Et c’est là que j’ai retrouvé Thomas Lacoste. Dans le N°1.

Voilà ce qu’écrit Michel Butel :

« L’autre jour, j’ai rencontré Thomas Lacoste, que j’aurais dû rencontrer dès 1997.

Début janvier 2012, il arriva que le feu fut mis à son appartement, vers 7 heures du matin, à Paris, en son absece.

Ce feu dévora instantanément les milliers de livres assemblés là, les meubles, les affaires, les archives, les films, les œuvres, les travaux, tout le chantier de toute la vie de Thomas Lacoste, éditeur, créateur de revue, écrivain, cinéaste, philosophe.

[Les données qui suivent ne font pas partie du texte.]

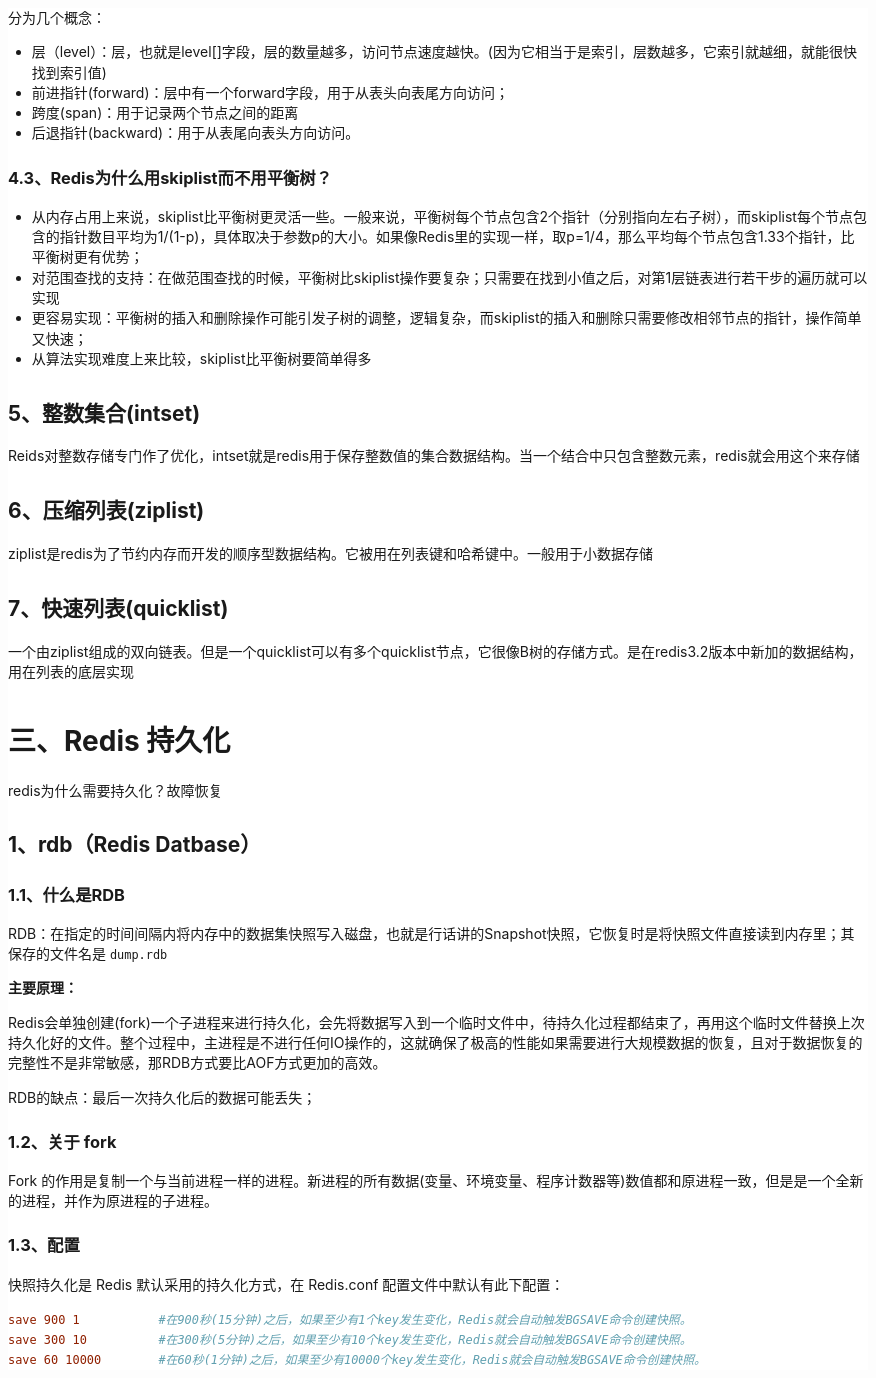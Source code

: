 分为几个概念：
- 层（level）：层，也就是level[]字段，层的数量越多，访问节点速度越快。(因为它相当于是索引，层数越多，它索引就越细，就能很快找到索引值)
- 前进指针(forward)：层中有一个forward字段，用于从表头向表尾方向访问；
- 跨度(span)：用于记录两个节点之间的距离
- 后退指针(backward)：用于从表尾向表头方向访问。

### 4.3、Redis为什么用skiplist而不用平衡树？

- 从内存占用上来说，skiplist比平衡树更灵活一些。一般来说，平衡树每个节点包含2个指针（分别指向左右子树），而skiplist每个节点包含的指针数目平均为1/(1-p)，具体取决于参数p的大小。如果像Redis里的实现一样，取p=1/4，那么平均每个节点包含1.33个指针，比平衡树更有优势；
- 对范围查找的支持：在做范围查找的时候，平衡树比skiplist操作要复杂；只需要在找到小值之后，对第1层链表进行若干步的遍历就可以实现
- 更容易实现：平衡树的插入和删除操作可能引发子树的调整，逻辑复杂，而skiplist的插入和删除只需要修改相邻节点的指针，操作简单又快速；
- 从算法实现难度上来比较，skiplist比平衡树要简单得多

## 5、整数集合(intset)

Reids对整数存储专门作了优化，intset就是redis用于保存整数值的集合数据结构。当一个结合中只包含整数元素，redis就会用这个来存储

## 6、压缩列表(ziplist)

ziplist是redis为了节约内存而开发的顺序型数据结构。它被用在列表键和哈希键中。一般用于小数据存储

## 7、快速列表(quicklist)

一个由ziplist组成的双向链表。但是一个quicklist可以有多个quicklist节点，它很像B树的存储方式。是在redis3.2版本中新加的数据结构，用在列表的底层实现

# 三、Redis 持久化

redis为什么需要持久化？故障恢复

## 1、rdb（Redis Datbase）

### 1.1、什么是RDB

RDB：在指定的时间间隔内将内存中的数据集快照写入磁盘，也就是行话讲的Snapshot快照，它恢复时是将快照文件直接读到内存里；其保存的文件名是 `dump.rdb`

**主要原理：**

Redis会单独创建(fork)一个子进程来进行持久化，会先将数据写入到一个临时文件中，待持久化过程都结束了，再用这个临时文件替换上次持久化好的文件。整个过程中，主进程是不进行任何IO操作的，这就确保了极高的性能如果需要进行大规模数据的恢复，且对于数据恢复的完整性不是非常敏感，那RDB方式要比AOF方式更加的高效。

RDB的缺点：最后一次持久化后的数据可能丢失；

### 1.2、关于 fork

Fork 的作用是复制一个与当前进程一样的进程。新进程的所有数据(变量、环境变量、程序计数器等)数值都和原进程一致，但是是一个全新的进程，并作为原进程的子进程。

### 1.3、配置

快照持久化是 Redis 默认采用的持久化方式，在 Redis.conf 配置文件中默认有此下配置：
```conf
save 900 1           #在900秒(15分钟)之后，如果至少有1个key发生变化，Redis就会自动触发BGSAVE命令创建快照。
save 300 10          #在300秒(5分钟)之后，如果至少有10个key发生变化，Redis就会自动触发BGSAVE命令创建快照。
save 60 10000        #在60秒(1分钟)之后，如果至少有10000个key发生变化，Redis就会自动触发BGSAVE命令创建快照。
```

Ce feu installa des cendres dans le cerveau de son fils, Baruch Lacoste, trois ans à peine, qui, depuis, répète : « maison Baruch cassée. »

Une enquête est en cours.

Thomas Lacoste m’a raconté cela, cela et le reste »comme on dit », d’une voix posée, calme, dénuée de fureur.

Je lui ai demandé de nous rejoindre, de se joindre à nous.

Je crois que j’ai invité un ange. »

Pour soutenir Tomas Lacoste :

www,labandepassante.org

Michel Butel, lui aussi, doit être un ange.

Le fils de Thomas s’appelle Baruch. C’est aussi le prénom de Spinoza. Or, depuis des mois je travaille à un film documentaire sur un philosophe qui est le spécialiste mondial de Spinoza. Ce philosophe s’appelle robert Misrahi. J’ai publié plusieurs livres de lui, à présent je le filme.

Le film s’appellera : « La Construction du bonheur. »

Je le ferai parvenir à Thomas.

En attendant, je lui tends une main toute fraternelle.

J’aimerais bien, cette fois, qu’il ne la refuse pas.

Après tout, je suis un ange, moi aussi.